***** Data extract *****

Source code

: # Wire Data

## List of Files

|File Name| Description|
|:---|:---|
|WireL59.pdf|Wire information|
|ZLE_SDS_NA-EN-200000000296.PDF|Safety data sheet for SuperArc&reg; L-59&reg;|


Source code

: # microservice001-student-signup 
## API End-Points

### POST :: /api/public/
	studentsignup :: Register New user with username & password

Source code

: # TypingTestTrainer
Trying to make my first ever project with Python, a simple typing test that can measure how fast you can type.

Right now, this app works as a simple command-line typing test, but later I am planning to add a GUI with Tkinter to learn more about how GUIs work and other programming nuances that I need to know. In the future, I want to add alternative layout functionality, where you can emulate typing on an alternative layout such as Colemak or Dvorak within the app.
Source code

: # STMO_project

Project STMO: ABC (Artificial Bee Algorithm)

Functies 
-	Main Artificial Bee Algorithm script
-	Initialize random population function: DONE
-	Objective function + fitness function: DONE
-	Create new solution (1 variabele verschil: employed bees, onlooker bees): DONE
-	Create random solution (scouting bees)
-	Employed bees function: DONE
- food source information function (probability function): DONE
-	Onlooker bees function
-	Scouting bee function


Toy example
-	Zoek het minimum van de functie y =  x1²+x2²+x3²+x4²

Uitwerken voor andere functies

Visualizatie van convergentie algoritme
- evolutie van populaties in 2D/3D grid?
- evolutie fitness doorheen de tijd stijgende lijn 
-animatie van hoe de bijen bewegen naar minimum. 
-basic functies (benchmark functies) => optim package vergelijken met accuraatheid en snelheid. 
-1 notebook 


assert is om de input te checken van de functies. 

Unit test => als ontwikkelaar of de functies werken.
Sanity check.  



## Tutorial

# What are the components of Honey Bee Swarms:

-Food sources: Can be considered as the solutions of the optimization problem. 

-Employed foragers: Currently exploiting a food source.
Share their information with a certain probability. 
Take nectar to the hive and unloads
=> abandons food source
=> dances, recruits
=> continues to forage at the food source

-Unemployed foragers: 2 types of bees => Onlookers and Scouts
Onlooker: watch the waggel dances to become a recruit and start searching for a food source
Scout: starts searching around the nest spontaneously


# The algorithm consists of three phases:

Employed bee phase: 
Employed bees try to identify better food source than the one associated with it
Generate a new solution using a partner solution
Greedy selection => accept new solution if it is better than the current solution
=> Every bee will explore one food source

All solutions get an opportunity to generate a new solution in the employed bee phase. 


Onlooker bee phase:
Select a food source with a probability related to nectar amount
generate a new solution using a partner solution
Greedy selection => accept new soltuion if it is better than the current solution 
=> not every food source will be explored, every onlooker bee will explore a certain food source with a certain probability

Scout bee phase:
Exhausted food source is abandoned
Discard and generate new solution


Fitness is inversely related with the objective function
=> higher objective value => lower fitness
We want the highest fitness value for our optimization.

*****

■ Your goal
Take every line from the data that includes the word "information".

■ Output below
|WireL59.pdf|Wire information|
- food source information function (probability function): DONE
Share their information with a certain probability. 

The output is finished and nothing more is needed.